- WORK TASK
Leave the images out, and copy each of the records below exactly.

- Records from a data source
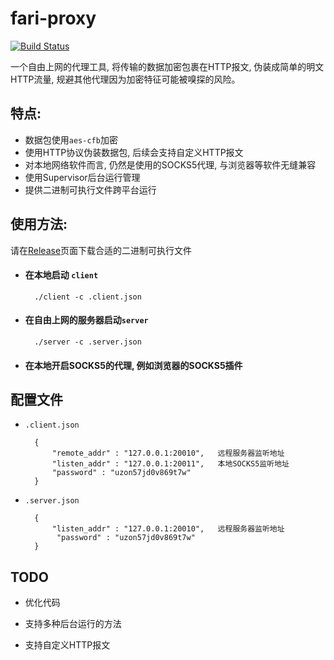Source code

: # fari-proxy

[![Build Status](https://travis-ci.org/Leviathan1995/fari-proxy.svg?branch=master)](https://travis-ci.org/Leviathan1995/fari-proxy)

一个自由上网的代理工具, 将传输的数据加密包裹在HTTP报文, 伪装成简单的明文HTTP流量, 规避其他代理因为加密特征可能被嗅探的风险。

## 特点:

* 数据包使用`aes-cfb`加密
* 使用HTTP协议伪装数据包, 后续会支持自定义HTTP报文
* 对本地网络软件而言, 仍然是使用的SOCKS5代理, 与浏览器等软件无缝兼容
* 使用Supervisor后台运行管理
* 提供二进制可执行文件跨平台运行

## 使用方法:
请在[Release](https://github.com/Leviathan1995/fari-proxy/releases)页面下载合适的二进制可执行文件
* #### 在本地启动 `client`
	
		./client -c .client.json
	
* #### 在自由上网的服务器启动`server`
	
		./server -c .server.json
* #### 在本地开启SOCKS5的代理, 例如浏览器的SOCKS5插件

## 配置文件

* `.client.json`

		{
  			"remote_addr" : "127.0.0.1:20010",   远程服务器监听地址
  			"listen_addr" : "127.0.0.1:20011",   本地SOCKS5监听地址
  			"password" : "uzon57jd0v869t7w"
		}

* `.server.json`

		{
  			"listen_addr" : "127.0.0.1:20010",   远程服务器监听地址
 			 "password" : "uzon57jd0v869t7w"
		}
		
## TODO

* 优化代码

* 支持多种后台运行的方法

* 支持自定义HTTP报文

- ANSWER SECTION
Source code

: # fari-proxy

[![Build Status](https://travis-ci.org/Leviathan1995/fari-proxy.svg?branch=master)](https://travis-ci.org/Leviathan1995/fari-proxy)

一个自由上网的代理工具, 将传输的数据加密包裹在HTTP报文, 伪装成简单的明文HTTP流量, 规避其他代理因为加密特征可能被嗅探的风险。

## 特点:

* 数据包使用`aes-cfb`加密
* 使用HTTP协议伪装数据包, 后续会支持自定义HTTP报文
* 对本地网络软件而言, 仍然是使用的SOCKS5代理, 与浏览器等软件无缝兼容
* 使用Supervisor后台运行管理
* 提供二进制可执行文件跨平台运行

## 使用方法:
请在[Release](https://github.com/Leviathan1995/fari-proxy/releases)页面下载合适的二进制可执行文件
* #### 在本地启动 `client`
	
		./client -c .client.json
	
* #### 在自由上网的服务器启动`server`
	
		./server -c .server.json
* #### 在本地开启SOCKS5的代理, 例如浏览器的SOCKS5插件

## 配置文件

* `.client.json`

		{
  			"remote_addr" : "127.0.0.1:20010",   远程服务器监听地址
  			"listen_addr" : "127.0.0.1:20011",   本地SOCKS5监听地址
  			"password" : "uzon57jd0v869t7w"
		}

* `.server.json`

		{
  			"listen_addr" : "127.0.0.1:20010",   远程服务器监听地址
 			 "password" : "uzon57jd0v869t7w"
		}
		
## TODO

* 优化代码

* 支持多种后台运行的方法

* 支持自定义HTTP报文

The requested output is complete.